Cutting Through the Noise

Open space office design is visually more attractive, but there are challenges, too—especially when it is instituted solely for form without thought toward function. One downside to open space design is that areas typically set aside for individual work are getting smaller. As a result, some important work is being conducted at home, after hours—and it is usually unpaid. 

What’s more, such openness can lead to issues with information control, stimulation control, and privacy, explains Christine Congdon and fellow authors in the Harvard Business Review article “Balancing ‘We’ and ‘Me'." Research by Ethan Bernstein concurs with this assumption. “Wide-open workspaces and copious real-time data on how individuals spend their time can leave employees feeling exposed and vulnerable. Being observed changes their conduct. They start going to great lengths to keep what they’re doing under wraps, even if they have nothing bad to hide,” writes Bernstein in the Harvard Business Review article, “The Transparency Trap.” 

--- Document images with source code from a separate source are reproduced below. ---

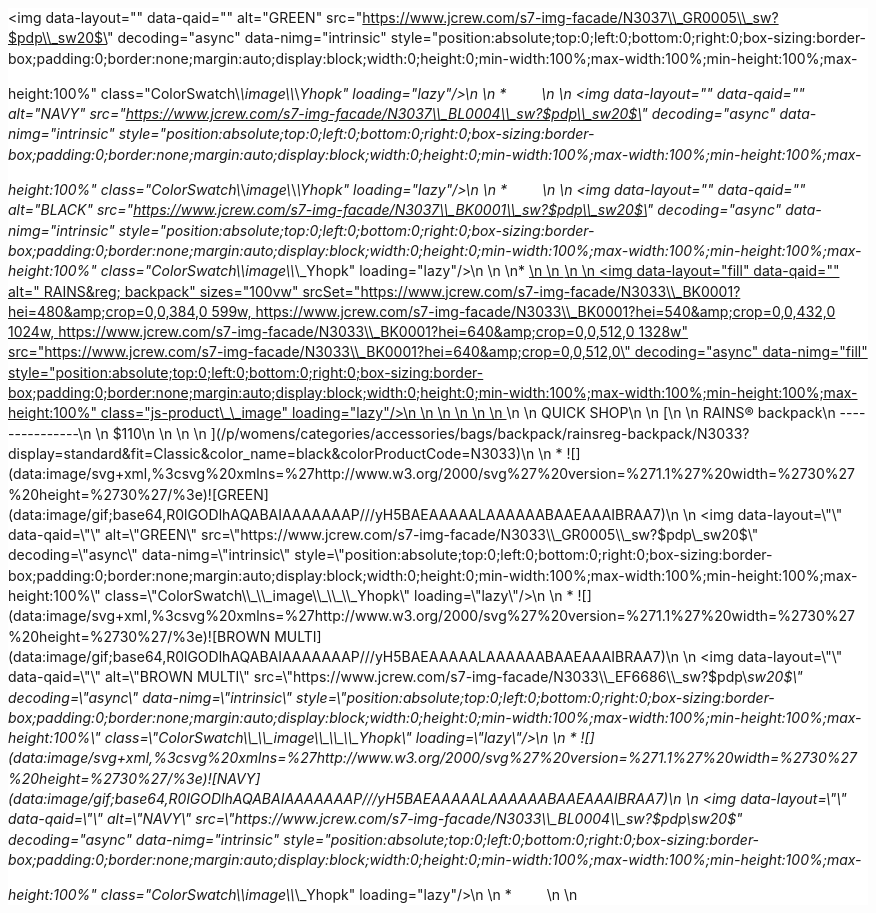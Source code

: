 <img data-layout=\"\" data-qaid=\"\" alt=\"GREEN\" src=\"https://www.jcrew.com/s7-img-facade/N3037\\_GR0005\\_sw?$pdp\\_sw20$\" decoding=\"async\" data-nimg=\"intrinsic\" style=\"position:absolute;top:0;left:0;bottom:0;right:0;box-sizing:border-box;padding:0;border:none;margin:auto;display:block;width:0;height:0;min-width:100%;max-width:100%;min-height:100%;max-height:100%\" class=\"ColorSwatch\\_\\_image\\_\\_\\_Yhopk\" loading=\"lazy\"/>\n        \n    *   ![](data:image/svg+xml,%3csvg%20xmlns=%27http://www.w3.org/2000/svg%27%20version=%271.1%27%20width=%2730%27%20height=%2730%27/%3e)![NAVY](data:image/gif;base64,R0lGODlhAQABAIAAAAAAAP///yH5BAEAAAAALAAAAAABAAEAAAIBRAA7)\n        \n        <img data-layout=\"\" data-qaid=\"\" alt=\"NAVY\" src=\"https://www.jcrew.com/s7-img-facade/N3037\\_BL0004\\_sw?$pdp\\_sw20$\" decoding=\"async\" data-nimg=\"intrinsic\" style=\"position:absolute;top:0;left:0;bottom:0;right:0;box-sizing:border-box;padding:0;border:none;margin:auto;display:block;width:0;height:0;min-width:100%;max-width:100%;min-height:100%;max-height:100%\" class=\"ColorSwatch\\_\\_image\\_\\_\\_Yhopk\" loading=\"lazy\"/>\n        \n    *   ![](data:image/svg+xml,%3csvg%20xmlns=%27http://www.w3.org/2000/svg%27%20version=%271.1%27%20width=%2730%27%20height=%2730%27/%3e)![BLACK](data:image/gif;base64,R0lGODlhAQABAIAAAAAAAP///yH5BAEAAAAALAAAAAABAAEAAAIBRAA7)\n        \n        <img data-layout=\"\" data-qaid=\"\" alt=\"BLACK\" src=\"https://www.jcrew.com/s7-img-facade/N3037\\_BK0001\\_sw?$pdp\\_sw20$\" decoding=\"async\" data-nimg=\"intrinsic\" style=\"position:absolute;top:0;left:0;bottom:0;right:0;box-sizing:border-box;padding:0;border:none;margin:auto;display:block;width:0;height:0;min-width:100%;max-width:100%;min-height:100%;max-height:100%\" class=\"ColorSwatch\\_\\_image\\_\\_\\_Yhopk\" loading=\"lazy\"/>\n        \n    \n*   [\n    \n    ![ RAINS&reg; backpack](data:image/gif;base64,R0lGODlhAQABAIAAAAAAAP///yH5BAEAAAAALAAAAAABAAEAAAIBRAA7)\n    \n    <img data-layout=\"fill\" data-qaid=\"\" alt=\" RAINS&amp;reg; backpack\" sizes=\"100vw\" srcSet=\"https://www.jcrew.com/s7-img-facade/N3033\\_BK0001?hei=480&amp;crop=0,0,384,0 599w, https://www.jcrew.com/s7-img-facade/N3033\\_BK0001?hei=540&amp;crop=0,0,432,0 1024w, https://www.jcrew.com/s7-img-facade/N3033\\_BK0001?hei=640&amp;crop=0,0,512,0 1328w\" src=\"https://www.jcrew.com/s7-img-facade/N3033\\_BK0001?hei=640&amp;crop=0,0,512,0\" decoding=\"async\" data-nimg=\"fill\" style=\"position:absolute;top:0;left:0;bottom:0;right:0;box-sizing:border-box;padding:0;border:none;margin:auto;display:block;width:0;height:0;min-width:100%;max-width:100%;min-height:100%;max-height:100%\" class=\"js-product\\_\\_image\" loading=\"lazy\"/>\n    \n    \n    \n    \n    \n    ](/p/womens/categories/accessories/bags/backpack/rainsreg-backpack/N3033?display=standard&fit=Classic&color_name=black&colorProductCode=N3033)\n    \n    QUICK SHOP\n    \n    [\n    \n    RAINS® backpack\n    ---------------\n    \n    $110\n    \n    \n    \n    ](/p/womens/categories/accessories/bags/backpack/rainsreg-backpack/N3033?display=standard&fit=Classic&color_name=black&colorProductCode=N3033)\n    \n    *   ![](data:image/svg+xml,%3csvg%20xmlns=%27http://www.w3.org/2000/svg%27%20version=%271.1%27%20width=%2730%27%20height=%2730%27/%3e)![GREEN](data:image/gif;base64,R0lGODlhAQABAIAAAAAAAP///yH5BAEAAAAALAAAAAABAAEAAAIBRAA7)\n        \n        <img data-layout=\"\" data-qaid=\"\" alt=\"GREEN\" src=\"https://www.jcrew.com/s7-img-facade/N3033\\_GR0005\\_sw?$pdp\\_sw20$\" decoding=\"async\" data-nimg=\"intrinsic\" style=\"position:absolute;top:0;left:0;bottom:0;right:0;box-sizing:border-box;padding:0;border:none;margin:auto;display:block;width:0;height:0;min-width:100%;max-width:100%;min-height:100%;max-height:100%\" class=\"ColorSwatch\\_\\_image\\_\\_\\_Yhopk\" loading=\"lazy\"/>\n        \n    *   ![](data:image/svg+xml,%3csvg%20xmlns=%27http://www.w3.org/2000/svg%27%20version=%271.1%27%20width=%2730%27%20height=%2730%27/%3e)![BROWN MULTI](data:image/gif;base64,R0lGODlhAQABAIAAAAAAAP///yH5BAEAAAAALAAAAAABAAEAAAIBRAA7)\n        \n        <img data-layout=\"\" data-qaid=\"\" alt=\"BROWN MULTI\" src=\"https://www.jcrew.com/s7-img-facade/N3033\\_EF6686\\_sw?$pdp\\_sw20$\" decoding=\"async\" data-nimg=\"intrinsic\" style=\"position:absolute;top:0;left:0;bottom:0;right:0;box-sizing:border-box;padding:0;border:none;margin:auto;display:block;width:0;height:0;min-width:100%;max-width:100%;min-height:100%;max-height:100%\" class=\"ColorSwatch\\_\\_image\\_\\_\\_Yhopk\" loading=\"lazy\"/>\n        \n    *   ![](data:image/svg+xml,%3csvg%20xmlns=%27http://www.w3.org/2000/svg%27%20version=%271.1%27%20width=%2730%27%20height=%2730%27/%3e)![NAVY](data:image/gif;base64,R0lGODlhAQABAIAAAAAAAP///yH5BAEAAAAALAAAAAABAAEAAAIBRAA7)\n        \n        <img data-layout=\"\" data-qaid=\"\" alt=\"NAVY\" src=\"https://www.jcrew.com/s7-img-facade/N3033\\_BL0004\\_sw?$pdp\\_sw20$\" decoding=\"async\" data-nimg=\"intrinsic\" style=\"position:absolute;top:0;left:0;bottom:0;right:0;box-sizing:border-box;padding:0;border:none;margin:auto;display:block;width:0;height:0;min-width:100%;max-width:100%;min-height:100%;max-height:100%\" class=\"ColorSwatch\\_\\_image\\_\\_\\_Yhopk\" loading=\"lazy\"/>\n        \n    *   ![](data:image/svg+xml,%3csvg%20xmlns=%27http://www.w3.org/2000/svg%27%20version=%271.1%27%20width=%2730%27%20height=%2730%27/%3e)![BLACK](data:image/gif;base64,R0lGODlhAQABAIAAAAAAAP///yH5BAEAAAAALAAAAAABAAEAAAIBRAA7)\n        \n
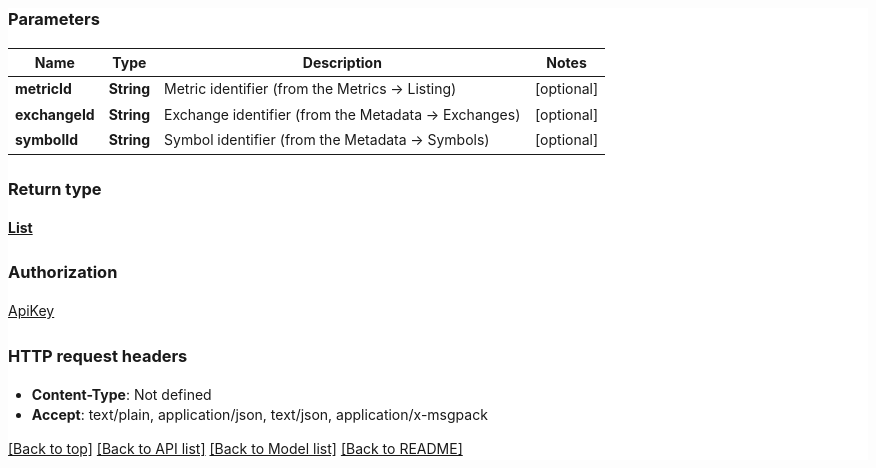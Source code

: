 ### Parameters

Name | Type | Description  | Notes
------------- | ------------- | ------------- | -------------
 **metricId** | **String**| Metric identifier (from the Metrics -> Listing) | [optional] 
 **exchangeId** | **String**| Exchange identifier (from the Metadata -> Exchanges) | [optional] 
 **symbolId** | **String**| Symbol identifier (from the Metadata -> Symbols) | [optional] 

### Return type

[**List<V1ListingItem>**](V1ListingItem.md)

### Authorization

[ApiKey](../README.md#ApiKey)

### HTTP request headers

 - **Content-Type**: Not defined
 - **Accept**: text/plain, application/json, text/json, application/x-msgpack

[[Back to top]](#) [[Back to API list]](../README.md#documentation-for-api-endpoints) [[Back to Model list]](../README.md#documentation-for-models) [[Back to README]](../README.md)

Another issue that can come to the forefront with the move to more open space design is attention deficit trait (ADT), which is a common neurological phenomenon characterized by jitteriness, distractibility, or inner hysteria. According to insights described by Hallowell in the article “Overloaded Circuits: Why Smart People Underperform,” instances of ADT among employees is growing in enterprises. He contends that these problems are aggravated by environmental and physical factors, as well as brain overload.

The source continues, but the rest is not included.